'''

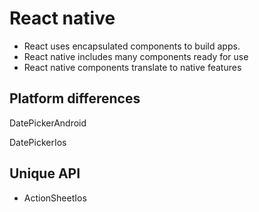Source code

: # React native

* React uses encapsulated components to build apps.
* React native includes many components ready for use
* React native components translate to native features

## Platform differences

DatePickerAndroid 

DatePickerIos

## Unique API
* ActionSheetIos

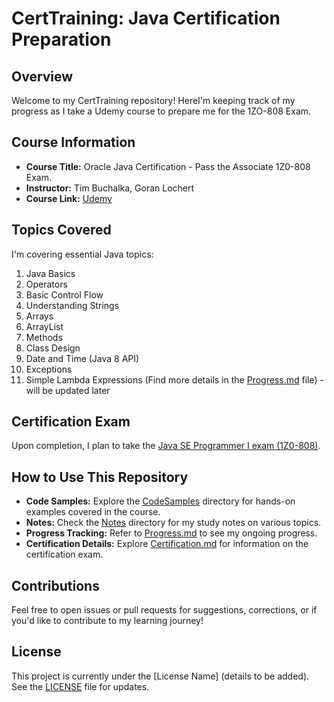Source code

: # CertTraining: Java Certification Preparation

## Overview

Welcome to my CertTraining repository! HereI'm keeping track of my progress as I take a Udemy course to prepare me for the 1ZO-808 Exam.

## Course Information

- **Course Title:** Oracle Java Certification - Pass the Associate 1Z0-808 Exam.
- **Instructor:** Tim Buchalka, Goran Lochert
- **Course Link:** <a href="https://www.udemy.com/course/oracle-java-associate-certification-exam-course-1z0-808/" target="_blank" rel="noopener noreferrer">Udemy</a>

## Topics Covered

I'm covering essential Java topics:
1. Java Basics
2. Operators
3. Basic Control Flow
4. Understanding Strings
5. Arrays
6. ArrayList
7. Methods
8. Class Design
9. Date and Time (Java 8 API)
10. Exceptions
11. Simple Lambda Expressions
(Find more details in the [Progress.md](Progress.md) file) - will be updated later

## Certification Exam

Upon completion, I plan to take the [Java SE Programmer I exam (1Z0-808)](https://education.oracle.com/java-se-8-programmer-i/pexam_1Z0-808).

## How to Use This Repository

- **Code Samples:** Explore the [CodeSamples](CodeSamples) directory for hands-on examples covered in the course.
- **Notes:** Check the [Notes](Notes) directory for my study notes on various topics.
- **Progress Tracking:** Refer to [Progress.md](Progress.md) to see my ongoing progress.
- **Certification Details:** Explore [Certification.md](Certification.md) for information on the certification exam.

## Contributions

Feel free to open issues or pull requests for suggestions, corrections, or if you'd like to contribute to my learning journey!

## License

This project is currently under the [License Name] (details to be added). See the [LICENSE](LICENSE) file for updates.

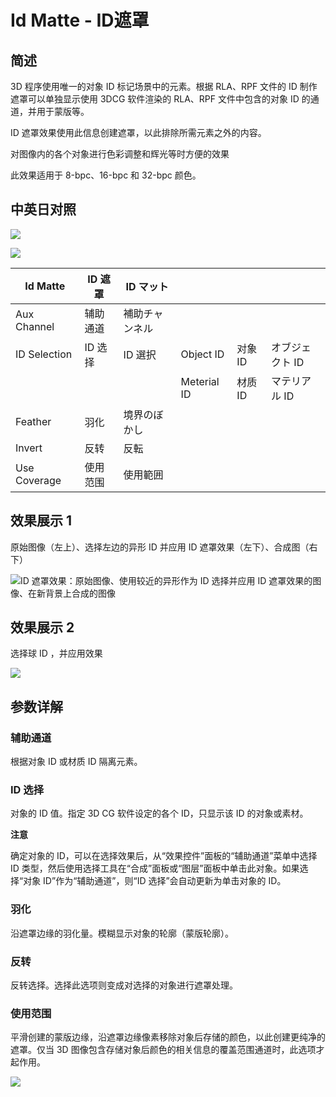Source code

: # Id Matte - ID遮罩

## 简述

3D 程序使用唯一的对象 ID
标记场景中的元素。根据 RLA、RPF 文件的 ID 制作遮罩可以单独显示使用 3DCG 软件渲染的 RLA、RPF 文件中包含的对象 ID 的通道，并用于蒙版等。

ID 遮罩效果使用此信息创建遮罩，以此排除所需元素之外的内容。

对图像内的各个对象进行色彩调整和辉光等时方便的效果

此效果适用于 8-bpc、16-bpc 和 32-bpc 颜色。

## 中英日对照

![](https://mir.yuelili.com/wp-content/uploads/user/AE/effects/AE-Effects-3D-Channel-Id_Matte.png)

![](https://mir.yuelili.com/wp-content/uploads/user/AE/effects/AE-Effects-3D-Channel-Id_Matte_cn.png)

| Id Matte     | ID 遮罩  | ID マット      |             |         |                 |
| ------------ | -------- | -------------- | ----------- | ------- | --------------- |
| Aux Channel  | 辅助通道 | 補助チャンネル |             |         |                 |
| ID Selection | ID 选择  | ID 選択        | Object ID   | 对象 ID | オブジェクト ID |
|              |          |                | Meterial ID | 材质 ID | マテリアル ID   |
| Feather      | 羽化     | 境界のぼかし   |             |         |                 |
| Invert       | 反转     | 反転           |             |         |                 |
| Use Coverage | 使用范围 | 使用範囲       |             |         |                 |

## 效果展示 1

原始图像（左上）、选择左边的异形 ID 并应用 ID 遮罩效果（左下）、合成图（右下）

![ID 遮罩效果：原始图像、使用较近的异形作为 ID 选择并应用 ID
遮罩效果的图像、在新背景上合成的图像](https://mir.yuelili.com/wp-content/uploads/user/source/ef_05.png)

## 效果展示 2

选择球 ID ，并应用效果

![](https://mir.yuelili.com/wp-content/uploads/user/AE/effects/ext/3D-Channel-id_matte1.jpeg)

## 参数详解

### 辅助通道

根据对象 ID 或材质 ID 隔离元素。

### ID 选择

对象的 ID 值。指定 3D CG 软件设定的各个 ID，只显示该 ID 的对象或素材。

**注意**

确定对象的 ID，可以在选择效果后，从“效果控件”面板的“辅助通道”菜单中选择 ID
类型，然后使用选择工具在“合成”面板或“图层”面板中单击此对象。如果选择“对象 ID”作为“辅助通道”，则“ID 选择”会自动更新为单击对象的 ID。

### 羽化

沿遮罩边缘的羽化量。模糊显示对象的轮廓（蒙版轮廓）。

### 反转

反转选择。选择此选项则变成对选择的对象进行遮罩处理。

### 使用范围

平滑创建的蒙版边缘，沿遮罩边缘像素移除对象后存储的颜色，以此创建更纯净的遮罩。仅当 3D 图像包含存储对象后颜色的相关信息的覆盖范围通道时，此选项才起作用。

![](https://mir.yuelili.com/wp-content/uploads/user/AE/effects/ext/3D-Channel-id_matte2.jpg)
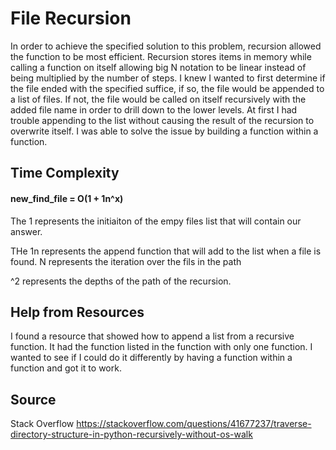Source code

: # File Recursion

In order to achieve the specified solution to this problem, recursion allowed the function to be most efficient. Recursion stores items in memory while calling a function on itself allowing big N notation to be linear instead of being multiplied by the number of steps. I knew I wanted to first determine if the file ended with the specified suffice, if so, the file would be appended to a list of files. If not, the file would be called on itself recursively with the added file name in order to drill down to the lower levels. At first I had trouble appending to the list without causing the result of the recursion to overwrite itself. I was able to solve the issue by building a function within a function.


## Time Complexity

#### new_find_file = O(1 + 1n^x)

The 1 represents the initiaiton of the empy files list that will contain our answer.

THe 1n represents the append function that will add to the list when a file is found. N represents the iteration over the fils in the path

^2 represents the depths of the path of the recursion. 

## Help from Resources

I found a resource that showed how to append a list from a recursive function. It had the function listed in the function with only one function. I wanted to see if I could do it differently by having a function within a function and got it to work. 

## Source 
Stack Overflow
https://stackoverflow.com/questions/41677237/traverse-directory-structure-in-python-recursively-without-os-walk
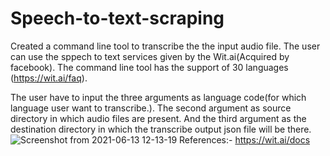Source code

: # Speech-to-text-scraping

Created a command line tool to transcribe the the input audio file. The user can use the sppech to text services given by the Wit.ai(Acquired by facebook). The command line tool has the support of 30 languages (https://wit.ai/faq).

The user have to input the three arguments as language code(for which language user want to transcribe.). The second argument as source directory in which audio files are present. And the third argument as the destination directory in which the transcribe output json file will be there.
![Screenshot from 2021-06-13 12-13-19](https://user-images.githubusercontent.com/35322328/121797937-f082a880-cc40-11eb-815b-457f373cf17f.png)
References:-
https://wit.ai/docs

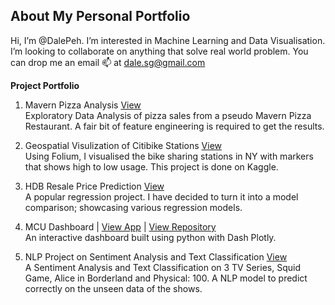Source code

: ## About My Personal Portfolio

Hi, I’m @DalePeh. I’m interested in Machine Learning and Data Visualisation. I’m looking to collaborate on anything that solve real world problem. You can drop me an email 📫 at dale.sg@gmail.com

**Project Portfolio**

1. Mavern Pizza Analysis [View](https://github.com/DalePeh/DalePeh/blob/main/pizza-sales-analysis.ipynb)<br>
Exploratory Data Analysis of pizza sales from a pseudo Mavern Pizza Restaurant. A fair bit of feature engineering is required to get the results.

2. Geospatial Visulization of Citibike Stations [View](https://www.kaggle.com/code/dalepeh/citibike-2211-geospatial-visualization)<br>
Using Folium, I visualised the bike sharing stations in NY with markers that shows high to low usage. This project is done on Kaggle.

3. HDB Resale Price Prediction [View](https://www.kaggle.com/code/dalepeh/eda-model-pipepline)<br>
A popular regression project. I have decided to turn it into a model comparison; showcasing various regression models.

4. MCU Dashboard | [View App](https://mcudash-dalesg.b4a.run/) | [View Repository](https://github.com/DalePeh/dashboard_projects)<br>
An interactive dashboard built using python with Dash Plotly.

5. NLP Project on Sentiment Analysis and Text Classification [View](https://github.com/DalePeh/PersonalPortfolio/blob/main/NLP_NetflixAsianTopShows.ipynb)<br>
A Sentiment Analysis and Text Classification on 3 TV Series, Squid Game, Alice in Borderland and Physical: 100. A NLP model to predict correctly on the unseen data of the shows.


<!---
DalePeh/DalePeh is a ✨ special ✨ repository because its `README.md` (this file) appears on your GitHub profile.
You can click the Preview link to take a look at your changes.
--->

'''

Look above for the line with "ready for use", then give again exactly every line from there through the line with "## Overview", skipping the pictures.

• [SOLUTION TO THE PROBLEM]:
* React native includes many components ready for use
* React native components translate to native features

## Platform differences

DatePickerAndroid 

DatePickerIos

## Unique API
* ActionSheetIos

Source code

: # CertTraining: Java Certification Preparation

## Overview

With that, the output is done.